Work task:
Go through the records and report each line in which the word "elify" occurs.

═══ Records for the task

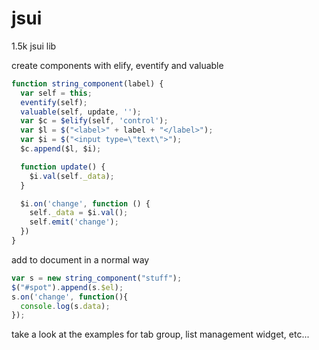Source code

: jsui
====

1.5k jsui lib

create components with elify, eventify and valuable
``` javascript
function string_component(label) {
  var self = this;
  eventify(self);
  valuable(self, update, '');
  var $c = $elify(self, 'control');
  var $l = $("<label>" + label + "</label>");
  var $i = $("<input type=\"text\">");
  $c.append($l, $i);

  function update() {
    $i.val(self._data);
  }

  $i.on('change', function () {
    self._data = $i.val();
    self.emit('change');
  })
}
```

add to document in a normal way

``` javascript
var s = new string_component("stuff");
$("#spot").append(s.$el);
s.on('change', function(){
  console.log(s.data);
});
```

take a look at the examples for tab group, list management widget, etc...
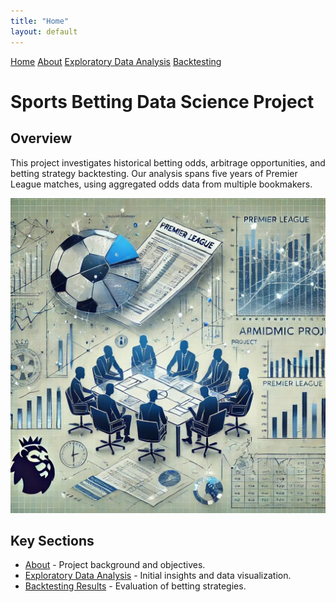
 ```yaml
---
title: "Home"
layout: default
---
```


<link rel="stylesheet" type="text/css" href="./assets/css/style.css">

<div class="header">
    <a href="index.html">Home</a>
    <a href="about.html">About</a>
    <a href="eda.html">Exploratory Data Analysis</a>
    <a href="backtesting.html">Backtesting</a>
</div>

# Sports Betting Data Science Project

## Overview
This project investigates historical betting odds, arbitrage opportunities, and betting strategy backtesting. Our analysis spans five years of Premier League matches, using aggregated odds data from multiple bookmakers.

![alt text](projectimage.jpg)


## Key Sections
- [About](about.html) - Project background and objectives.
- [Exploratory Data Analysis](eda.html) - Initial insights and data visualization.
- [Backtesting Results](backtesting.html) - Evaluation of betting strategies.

══════
═══ Records for the task

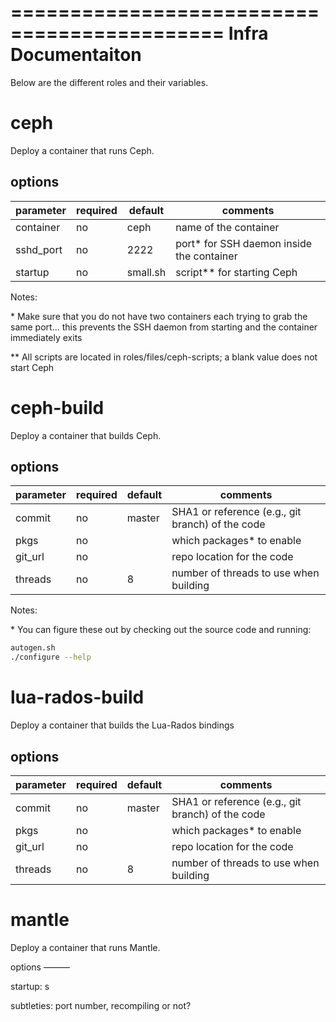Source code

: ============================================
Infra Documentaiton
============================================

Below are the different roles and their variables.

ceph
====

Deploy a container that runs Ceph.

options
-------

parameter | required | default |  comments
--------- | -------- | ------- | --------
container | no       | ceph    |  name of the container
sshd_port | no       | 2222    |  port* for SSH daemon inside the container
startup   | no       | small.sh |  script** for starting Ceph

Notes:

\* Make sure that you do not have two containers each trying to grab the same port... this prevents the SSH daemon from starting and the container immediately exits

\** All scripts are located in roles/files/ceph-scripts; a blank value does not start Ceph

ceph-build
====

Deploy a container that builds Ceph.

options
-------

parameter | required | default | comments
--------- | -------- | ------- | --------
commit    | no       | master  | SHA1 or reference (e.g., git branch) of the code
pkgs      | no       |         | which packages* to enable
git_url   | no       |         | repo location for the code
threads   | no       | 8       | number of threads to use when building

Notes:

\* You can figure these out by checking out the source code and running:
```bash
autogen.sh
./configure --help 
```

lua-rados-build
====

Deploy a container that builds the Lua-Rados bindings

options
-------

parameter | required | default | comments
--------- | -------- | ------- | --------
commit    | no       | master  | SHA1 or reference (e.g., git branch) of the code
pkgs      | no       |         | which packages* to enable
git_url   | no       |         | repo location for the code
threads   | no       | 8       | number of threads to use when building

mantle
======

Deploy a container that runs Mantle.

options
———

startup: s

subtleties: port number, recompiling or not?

══════

Exercise output:
create components with elify, eventify and valuable
  var $c = $elify(self, 'control');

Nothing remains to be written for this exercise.